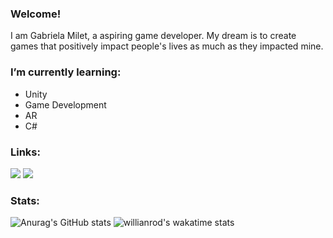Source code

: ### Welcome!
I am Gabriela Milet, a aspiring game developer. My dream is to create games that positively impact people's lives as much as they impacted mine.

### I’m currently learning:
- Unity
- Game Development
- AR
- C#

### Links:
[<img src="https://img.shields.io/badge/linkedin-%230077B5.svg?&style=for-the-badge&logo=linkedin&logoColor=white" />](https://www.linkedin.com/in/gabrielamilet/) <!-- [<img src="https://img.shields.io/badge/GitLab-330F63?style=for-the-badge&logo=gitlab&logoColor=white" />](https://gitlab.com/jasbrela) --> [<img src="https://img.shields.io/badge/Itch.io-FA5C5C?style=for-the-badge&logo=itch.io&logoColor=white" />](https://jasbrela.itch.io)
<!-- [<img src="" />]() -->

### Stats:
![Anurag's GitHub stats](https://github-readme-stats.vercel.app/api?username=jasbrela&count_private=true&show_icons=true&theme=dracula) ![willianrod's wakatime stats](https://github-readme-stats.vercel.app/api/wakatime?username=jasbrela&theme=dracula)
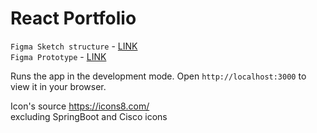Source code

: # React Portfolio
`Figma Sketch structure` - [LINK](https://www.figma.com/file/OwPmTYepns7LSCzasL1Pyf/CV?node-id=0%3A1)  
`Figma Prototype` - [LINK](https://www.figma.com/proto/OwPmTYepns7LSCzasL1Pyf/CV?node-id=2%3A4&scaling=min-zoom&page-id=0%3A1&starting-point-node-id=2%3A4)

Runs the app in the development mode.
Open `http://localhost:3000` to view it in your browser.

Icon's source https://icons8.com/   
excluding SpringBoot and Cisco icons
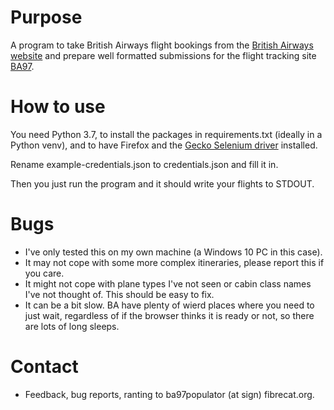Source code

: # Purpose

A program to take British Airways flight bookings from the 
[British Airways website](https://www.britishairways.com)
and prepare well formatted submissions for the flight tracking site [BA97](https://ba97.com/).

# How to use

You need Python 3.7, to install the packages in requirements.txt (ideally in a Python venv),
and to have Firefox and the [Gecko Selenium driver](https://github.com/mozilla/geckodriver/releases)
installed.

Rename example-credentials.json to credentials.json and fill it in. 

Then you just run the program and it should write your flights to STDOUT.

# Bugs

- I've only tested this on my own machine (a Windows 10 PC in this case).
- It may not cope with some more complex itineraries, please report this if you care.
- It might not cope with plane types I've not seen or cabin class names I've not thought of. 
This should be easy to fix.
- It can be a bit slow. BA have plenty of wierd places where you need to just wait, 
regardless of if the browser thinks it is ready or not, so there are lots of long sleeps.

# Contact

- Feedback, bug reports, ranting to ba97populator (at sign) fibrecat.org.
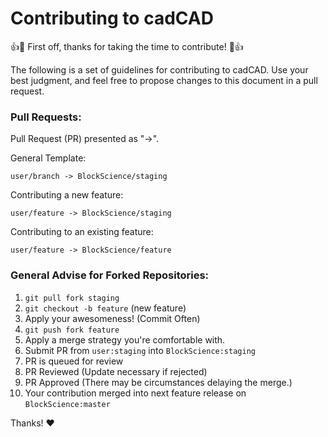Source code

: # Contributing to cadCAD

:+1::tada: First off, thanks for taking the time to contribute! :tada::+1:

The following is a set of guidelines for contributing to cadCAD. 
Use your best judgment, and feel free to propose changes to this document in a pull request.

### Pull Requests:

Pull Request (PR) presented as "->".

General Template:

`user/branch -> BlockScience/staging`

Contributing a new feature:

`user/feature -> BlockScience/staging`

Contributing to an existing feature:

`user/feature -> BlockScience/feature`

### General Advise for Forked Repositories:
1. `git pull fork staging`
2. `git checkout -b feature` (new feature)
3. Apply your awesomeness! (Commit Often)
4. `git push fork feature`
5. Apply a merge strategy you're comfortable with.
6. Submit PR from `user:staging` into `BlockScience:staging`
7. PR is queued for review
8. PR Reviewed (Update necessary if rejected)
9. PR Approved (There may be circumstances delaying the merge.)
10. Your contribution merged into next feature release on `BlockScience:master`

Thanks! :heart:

******************************

__Exercise description__
Once the pictures are dropped, repeat the data above exactly.

__Task result__
Source code

: ### Welcome!
I am Gabriela Milet, a aspiring game developer. My dream is to create games that positively impact people's lives as much as they impacted mine.

### I’m currently learning:
- Unity
- Game Development
- AR
- C#

### Links:
[<img src="https://img.shields.io/badge/linkedin-%230077B5.svg?&style=for-the-badge&logo=linkedin&logoColor=white" />](https://www.linkedin.com/in/gabrielamilet/) <!-- [<img src="https://img.shields.io/badge/GitLab-330F63?style=for-the-badge&logo=gitlab&logoColor=white" />](https://gitlab.com/jasbrela) --> [<img src="https://img.shields.io/badge/Itch.io-FA5C5C?style=for-the-badge&logo=itch.io&logoColor=white" />](https://jasbrela.itch.io)
<!-- [<img src="" />]() -->

### Stats:
![Anurag's GitHub stats](https://github-readme-stats.vercel.app/api?username=jasbrela&count_private=true&show_icons=true&theme=dracula) ![willianrod's wakatime stats](https://github-readme-stats.vercel.app/api/wakatime?username=jasbrela&theme=dracula)
Source code

: # React Portfolio
`Figma Sketch structure` - [LINK](https://www.figma.com/file/OwPmTYepns7LSCzasL1Pyf/CV?node-id=0%3A1)  
`Figma Prototype` - [LINK](https://www.figma.com/proto/OwPmTYepns7LSCzasL1Pyf/CV?node-id=2%3A4&scaling=min-zoom&page-id=0%3A1&starting-point-node-id=2%3A4)

Runs the app in the development mode.
Open `http://localhost:3000` to view it in your browser.

Icon's source https://icons8.com/   
excluding SpringBoot and Cisco icons
Source code

: # Purpose

A program to take British Airways flight bookings from the 
[British Airways website](https://www.britishairways.com)
and prepare well formatted submissions for the flight tracking site [BA97](https://ba97.com/).

# How to use

You need Python 3.7, to install the packages in requirements.txt (ideally in a Python venv),
and to have Firefox and the [Gecko Selenium driver](https://github.com/mozilla/geckodriver/releases)
installed.

Rename example-credentials.json to credentials.json and fill it in. 

Then you just run the program and it should write your flights to STDOUT.

# Bugs

- I've only tested this on my own machine (a Windows 10 PC in this case).
- It may not cope with some more complex itineraries, please report this if you care.
- It might not cope with plane types I've not seen or cabin class names I've not thought of. 
This should be easy to fix.
- It can be a bit slow. BA have plenty of wierd places where you need to just wait, 
regardless of if the browser thinks it is ready or not, so there are lots of long sleeps.

# Contact

- Feedback, bug reports, ranting to ba97populator (at sign) fibrecat.org.
Source code

: # Contributing to cadCAD

:+1::tada: First off, thanks for taking the time to contribute! :tada::+1:

The following is a set of guidelines for contributing to cadCAD. 
Use your best judgment, and feel free to propose changes to this document in a pull request.

### Pull Requests:

Pull Request (PR) presented as "->".

General Template:

`user/branch -> BlockScience/staging`

Contributing a new feature:

`user/feature -> BlockScience/staging`

Contributing to an existing feature:

`user/feature -> BlockScience/feature`

### General Advise for Forked Repositories:
1. `git pull fork staging`
2. `git checkout -b feature` (new feature)
3. Apply your awesomeness! (Commit Often)
4. `git push fork feature`
5. Apply a merge strategy you're comfortable with.
6. Submit PR from `user:staging` into `BlockScience:staging`
7. PR is queued for review
8. PR Reviewed (Update necessary if rejected)
9. PR Approved (There may be circumstances delaying the merge.)
10. Your contribution merged into next feature release on `BlockScience:master`

Thanks! :heart:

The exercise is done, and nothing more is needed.